■ **TASK REQUIREMENTS**: A picture should never appear in your copy. Transcribe the listing exactly from its first line through the line with "Det var Romantikens", both ends included.

════════════════════

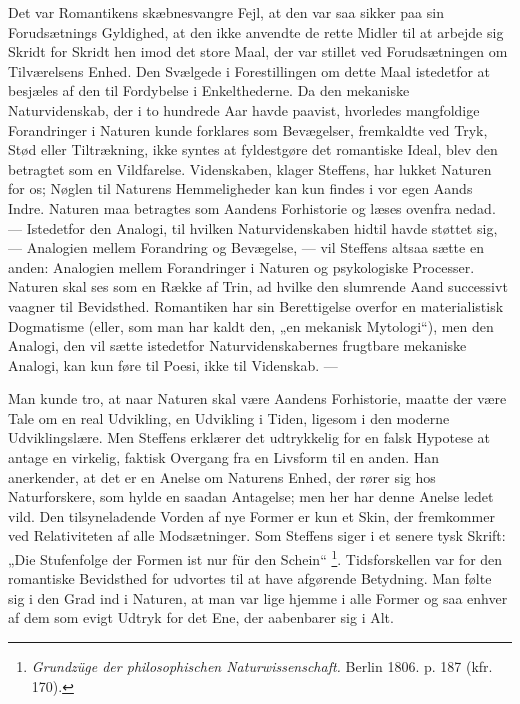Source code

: \documentclass[12pt,a4paper,openany]{book}
\newcommand{\opage}[1]{\marginnote{\footnotesize\textit{[#1]}}}
\begin{document}
Det var Romantikens skæbnesvangre Fejl, at den var saa sikker paa sin
Forudsætnings Gyldighed, at den ikke anvendte de rette Midler til at arbejde
sig Skridt for Skridt hen imod det store Maal, der var stillet ved
Forudsætningen om Tilværelsens Enhed. Den Svælgede i Forestillingen om dette
Maal istedetfor at besjæles af den til Fordybelse i Enkelthederne. Da den
mekaniske Naturvidenskab, der i to hundrede Aar havde paavist, hvorledes
mangfoldige Forandringer i Naturen kunde forklares som Bevægelser, fremkaldte
ved Tryk, Stød eller Tiltrækning, ikke syntes at fyldestgøre det romantiske
Ideal, blev den betragtet som en Vildfarelse.
\setcounter{footnote}{0}%
\opage{45}Videnskaben, klager Steffens, har lukket Naturen for os; Nøglen til
Naturens Hemmeligheder kan kun findes i vor egen Aands Indre. Naturen maa
betragtes som Aandens Forhistorie og læses ovenfra nedad. --- Istedetfor den
Analogi, til hvilken Naturvidenskaben hidtil havde støttet sig, --- Analogien
mellem Forandring og Bevægelse, --- vil Steffens altsaa sætte en anden:
Analogien mellem Forandringer i Naturen og psykologiske Processer. Naturen skal
ses som en Række af Trin, ad hvilke den slumrende Aand successivt vaagner til
Bevidsthed. Romantiken har sin Berettigelse overfor en materialistisk
Dogmatisme (eller, som man har kaldt den, „en mekanisk Mytologi“), men den
Analogi, den vil sætte istedetfor Naturvidenskabernes frugtbare mekaniske
Analogi, kan kun føre til Poesi, ikke til Videnskab. ---

Man kunde tro, at naar Naturen skal være Aandens Forhistorie, maatte der være
Tale om en real Udvikling, en Udvikling i Tiden, ligesom i den moderne
Udviklingslære. Men Steffens erklærer det udtrykkelig for en falsk Hypotese at
antage en virkelig, faktisk Overgang fra en Livsform til en anden. Han
anerkender, at det er en Anelse om Naturens Enhed, der rører sig hos
Naturforskere, som hylde en saadan Antagelse; men her har denne Anelse ledet
vild. Den tilsyneladende Vorden af nye Former er kun et Skin, der fremkommer
ved Relativiteten af alle Modsætninger. Som Steffens siger i et senere tysk
Skrift: „Die Stufenfolge der Formen ist nur für den Schein“%
\footnote[1]{\textit{Grundzüge der philosophischen Naturwissenschaft.} Berlin
1806. p. 187 (kfr. 170).}. Tidsforskellen var for den romantiske Bevidsthed for
udvortes til at have afgørende Betydning. Man følte sig i den Grad ind i
Naturen, at man var lige hjemme i alle Former og saa enhver af dem som evigt
Udtryk for det Ene, der aabenbarer sig i Alt.
\end{document}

════════════════════

■ **EXERCISE ANSWER**:
Source code

: \documentclass[12pt,a4paper,openany]{book}
\newcommand{\opage}[1]{\marginnote{\footnotesize\textit{[#1]}}}
\begin{document}
Det var Romantikens skæbnesvangre Fejl, at den var saa sikker paa sin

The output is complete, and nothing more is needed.